Holyfield is the last “great” American heavy at the end of his productive years propped up in Madison Square Garden as his “international” rival Lewis agrees to fly across the Atlantic for the big unification bout everyone and their granny wants to see. The judges are from South Africa, UK, and US with New York based Arthur Mercante Jr. the referee. Big George, Larry and Lamps are the Moe, Larry, and Curly announcing trio with the last great heavyweight trainer Emanuel Steward in the Lewis corner. Roy Jones Jr is set up at another studio and still on top of the boxing world as his braggadocio shoots off the charts. Everyone looks impossibly young and healthy, yet shockingly Steward is no longer with us. Life is fickle and certainly not as permanent as it sometimes seems during our day to day struggles that seem unceasing before we tune in for ol’ reliable to get the juices roiling, the birthright of Americans, a big match heavyweight duke’em up.
Mercante impossibly slips a missed Real Deal left hook early on that most certainly would have sent him into the 3rd row had it connected as he demonstrated great reflexes and physicality in this grappling, big man affair. The fight turned out to be much better than I remembered though it petered out the last two rounds that doubtless increased the latitude of the scoring as well as dampened my memory of the fight. It was more informative this time around because of the context of the passage of time, so I ended up watching the whole broadcast instead of just the fight.
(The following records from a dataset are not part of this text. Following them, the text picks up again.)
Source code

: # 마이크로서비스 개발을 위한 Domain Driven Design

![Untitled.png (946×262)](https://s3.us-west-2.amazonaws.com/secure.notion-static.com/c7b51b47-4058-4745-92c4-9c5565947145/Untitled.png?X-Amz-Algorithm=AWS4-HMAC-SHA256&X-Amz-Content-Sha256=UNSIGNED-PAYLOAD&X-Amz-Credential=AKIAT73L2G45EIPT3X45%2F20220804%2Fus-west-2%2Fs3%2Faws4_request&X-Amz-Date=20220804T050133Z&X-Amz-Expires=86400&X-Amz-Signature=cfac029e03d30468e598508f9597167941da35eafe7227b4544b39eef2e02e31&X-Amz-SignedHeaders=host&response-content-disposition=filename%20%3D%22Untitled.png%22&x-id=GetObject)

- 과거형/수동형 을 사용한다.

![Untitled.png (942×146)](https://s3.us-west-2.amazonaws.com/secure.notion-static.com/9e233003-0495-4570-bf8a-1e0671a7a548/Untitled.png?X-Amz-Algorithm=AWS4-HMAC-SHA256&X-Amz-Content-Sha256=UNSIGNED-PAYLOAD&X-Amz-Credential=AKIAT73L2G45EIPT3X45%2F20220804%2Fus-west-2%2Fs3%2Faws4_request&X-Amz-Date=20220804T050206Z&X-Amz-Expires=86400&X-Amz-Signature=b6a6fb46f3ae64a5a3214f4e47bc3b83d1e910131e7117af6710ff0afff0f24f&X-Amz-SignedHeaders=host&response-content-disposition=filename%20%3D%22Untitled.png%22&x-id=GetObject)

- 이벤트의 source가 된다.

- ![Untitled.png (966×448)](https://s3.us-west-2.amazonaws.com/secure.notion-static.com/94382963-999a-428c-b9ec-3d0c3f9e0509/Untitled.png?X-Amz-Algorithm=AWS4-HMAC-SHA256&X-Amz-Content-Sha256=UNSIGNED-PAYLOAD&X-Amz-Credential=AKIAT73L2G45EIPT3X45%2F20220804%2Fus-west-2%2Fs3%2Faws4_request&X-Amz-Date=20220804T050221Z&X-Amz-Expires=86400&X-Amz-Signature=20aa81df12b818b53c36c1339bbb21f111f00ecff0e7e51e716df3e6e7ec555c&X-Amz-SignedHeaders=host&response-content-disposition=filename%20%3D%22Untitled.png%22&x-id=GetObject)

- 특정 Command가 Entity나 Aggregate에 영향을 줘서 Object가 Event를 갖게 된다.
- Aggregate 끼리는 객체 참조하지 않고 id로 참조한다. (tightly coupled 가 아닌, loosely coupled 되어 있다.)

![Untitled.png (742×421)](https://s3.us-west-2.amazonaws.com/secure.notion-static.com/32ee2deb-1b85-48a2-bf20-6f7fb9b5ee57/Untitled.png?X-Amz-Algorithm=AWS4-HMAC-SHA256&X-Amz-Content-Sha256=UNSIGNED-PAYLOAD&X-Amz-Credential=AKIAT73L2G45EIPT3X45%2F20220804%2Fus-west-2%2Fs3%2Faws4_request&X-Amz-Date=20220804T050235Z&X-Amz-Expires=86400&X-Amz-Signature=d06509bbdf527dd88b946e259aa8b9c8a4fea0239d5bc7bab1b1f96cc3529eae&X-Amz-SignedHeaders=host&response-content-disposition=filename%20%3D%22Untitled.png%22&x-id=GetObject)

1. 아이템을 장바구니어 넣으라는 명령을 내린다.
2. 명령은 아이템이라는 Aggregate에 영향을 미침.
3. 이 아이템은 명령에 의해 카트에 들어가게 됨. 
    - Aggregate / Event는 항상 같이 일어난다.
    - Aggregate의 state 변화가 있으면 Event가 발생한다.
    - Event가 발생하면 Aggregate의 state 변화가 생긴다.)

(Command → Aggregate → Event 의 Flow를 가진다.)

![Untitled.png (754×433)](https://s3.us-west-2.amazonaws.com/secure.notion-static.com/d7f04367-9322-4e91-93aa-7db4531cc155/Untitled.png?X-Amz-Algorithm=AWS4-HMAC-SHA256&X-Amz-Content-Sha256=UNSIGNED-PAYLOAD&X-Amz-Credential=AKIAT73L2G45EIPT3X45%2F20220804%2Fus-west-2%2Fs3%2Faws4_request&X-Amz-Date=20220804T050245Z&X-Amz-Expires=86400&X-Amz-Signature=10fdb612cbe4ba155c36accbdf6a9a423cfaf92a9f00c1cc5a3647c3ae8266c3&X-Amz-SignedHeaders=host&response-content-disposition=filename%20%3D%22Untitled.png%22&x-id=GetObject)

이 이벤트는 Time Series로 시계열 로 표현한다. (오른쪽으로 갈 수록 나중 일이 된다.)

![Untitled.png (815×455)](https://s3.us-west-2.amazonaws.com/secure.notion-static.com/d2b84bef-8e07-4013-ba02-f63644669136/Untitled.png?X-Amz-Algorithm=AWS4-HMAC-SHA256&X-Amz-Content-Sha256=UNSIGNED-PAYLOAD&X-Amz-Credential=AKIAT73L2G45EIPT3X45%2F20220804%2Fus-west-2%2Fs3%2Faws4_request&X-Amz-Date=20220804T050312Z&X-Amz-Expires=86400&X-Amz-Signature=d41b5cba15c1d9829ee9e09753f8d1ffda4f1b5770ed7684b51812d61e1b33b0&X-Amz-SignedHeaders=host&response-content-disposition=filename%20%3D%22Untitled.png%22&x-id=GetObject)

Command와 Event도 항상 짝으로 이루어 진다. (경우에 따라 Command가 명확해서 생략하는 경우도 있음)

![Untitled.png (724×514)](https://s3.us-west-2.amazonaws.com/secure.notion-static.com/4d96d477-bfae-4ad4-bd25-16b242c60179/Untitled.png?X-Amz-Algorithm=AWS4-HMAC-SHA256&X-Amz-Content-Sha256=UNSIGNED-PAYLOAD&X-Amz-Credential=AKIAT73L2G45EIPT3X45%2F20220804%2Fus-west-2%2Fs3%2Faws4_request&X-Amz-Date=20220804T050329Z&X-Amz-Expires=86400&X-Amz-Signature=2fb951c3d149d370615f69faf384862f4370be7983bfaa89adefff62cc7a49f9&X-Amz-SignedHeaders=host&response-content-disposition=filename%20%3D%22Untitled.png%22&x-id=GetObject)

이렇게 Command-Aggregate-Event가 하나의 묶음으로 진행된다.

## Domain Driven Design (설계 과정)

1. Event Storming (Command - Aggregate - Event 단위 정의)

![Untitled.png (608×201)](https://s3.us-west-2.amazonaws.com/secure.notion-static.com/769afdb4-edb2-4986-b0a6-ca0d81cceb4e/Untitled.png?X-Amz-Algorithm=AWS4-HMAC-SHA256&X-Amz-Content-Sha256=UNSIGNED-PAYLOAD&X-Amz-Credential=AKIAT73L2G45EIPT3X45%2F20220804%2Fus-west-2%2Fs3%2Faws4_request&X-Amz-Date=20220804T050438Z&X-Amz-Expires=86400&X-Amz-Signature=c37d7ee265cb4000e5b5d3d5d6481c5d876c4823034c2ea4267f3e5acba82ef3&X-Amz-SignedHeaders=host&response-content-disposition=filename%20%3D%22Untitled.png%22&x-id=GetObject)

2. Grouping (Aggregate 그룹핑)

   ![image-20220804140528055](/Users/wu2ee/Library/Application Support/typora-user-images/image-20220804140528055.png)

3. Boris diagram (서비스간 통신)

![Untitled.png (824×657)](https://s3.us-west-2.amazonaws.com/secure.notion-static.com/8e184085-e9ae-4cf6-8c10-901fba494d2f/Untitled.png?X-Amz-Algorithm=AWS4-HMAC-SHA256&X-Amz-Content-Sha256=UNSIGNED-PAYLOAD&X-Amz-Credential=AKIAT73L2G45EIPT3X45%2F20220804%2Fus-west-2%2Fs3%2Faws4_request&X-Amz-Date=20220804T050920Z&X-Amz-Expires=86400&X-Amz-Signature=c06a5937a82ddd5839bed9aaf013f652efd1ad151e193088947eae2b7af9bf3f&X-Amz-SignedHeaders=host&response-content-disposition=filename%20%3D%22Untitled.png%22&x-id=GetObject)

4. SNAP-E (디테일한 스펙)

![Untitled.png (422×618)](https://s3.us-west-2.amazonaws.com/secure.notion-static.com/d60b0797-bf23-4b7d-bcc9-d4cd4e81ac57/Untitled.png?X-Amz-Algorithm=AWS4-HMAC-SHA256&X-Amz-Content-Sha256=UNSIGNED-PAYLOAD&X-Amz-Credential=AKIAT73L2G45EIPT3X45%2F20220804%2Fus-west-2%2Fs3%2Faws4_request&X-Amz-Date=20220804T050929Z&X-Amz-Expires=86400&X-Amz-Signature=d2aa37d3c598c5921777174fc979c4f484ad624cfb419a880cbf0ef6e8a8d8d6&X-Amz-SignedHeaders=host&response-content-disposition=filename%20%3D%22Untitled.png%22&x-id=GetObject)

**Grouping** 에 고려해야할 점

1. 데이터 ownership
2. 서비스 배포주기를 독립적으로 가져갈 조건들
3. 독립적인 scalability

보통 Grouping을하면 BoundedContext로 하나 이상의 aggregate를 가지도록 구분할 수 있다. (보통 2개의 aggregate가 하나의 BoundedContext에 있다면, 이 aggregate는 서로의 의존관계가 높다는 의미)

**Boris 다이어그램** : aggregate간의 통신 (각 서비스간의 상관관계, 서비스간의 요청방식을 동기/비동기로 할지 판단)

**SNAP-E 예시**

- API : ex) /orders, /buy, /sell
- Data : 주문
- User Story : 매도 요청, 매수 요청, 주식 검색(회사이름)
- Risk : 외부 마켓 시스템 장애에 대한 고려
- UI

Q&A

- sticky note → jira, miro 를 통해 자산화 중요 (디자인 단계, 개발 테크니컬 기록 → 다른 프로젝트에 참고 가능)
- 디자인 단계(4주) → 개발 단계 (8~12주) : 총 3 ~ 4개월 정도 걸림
The broadcast ended up extremely raw and forthright as the hosts and participants struggled to make sense of the incomprehensible.
Lamps is all over the “stench” of the scoring as soon as the scorecards are announced. The setup was the typical Don King promoted modis operandi in the day and still the same format used in many big international fights today. British judge brought in to stay mum with the draw scoring while the American female judge has it for Holyfield and the South African judge for Lewis, the perfect foil for the perfect draw denouement pre-orchestrated by all time scoundrel Don King.
Noteworthy are the vast boos from the majority 21,000 American crowd who certainly have no history of ever taking a shine to Lewis. The reported 7500 Brits flying over to attend the fight can be heard all through taking up the Lewis chant. Had no idea Lewis was “that” popular with Brits in the day though I knew he had a good following.
Emmanuel Steward point blank: “This is is killing boxing.”
Fast forward>>> Shawn Porter vs Kell Brook>>> and we had California based referee Pat Russel as the 3rd man in the ring, the British judge mum again with a draw as the two American judges showed their “impartiality” by going all for the British Brook who is now suddenly mooted for all these artificial “superfights” boxing is desperate to make. The poorly attended crowd of 3000 didn’t have much to cheer about in this poor card that also featured touted American flagship heavyweight contender Deontay Wilder fighting a prelim in front of maybe a few hundred spectators who cheered on his TBA opponent. Sad to see boxing come down to such a low level that the long maligned Lewis/Holyfield fight actually looks good in comparison even if the past it Holyfield fought a poor fight.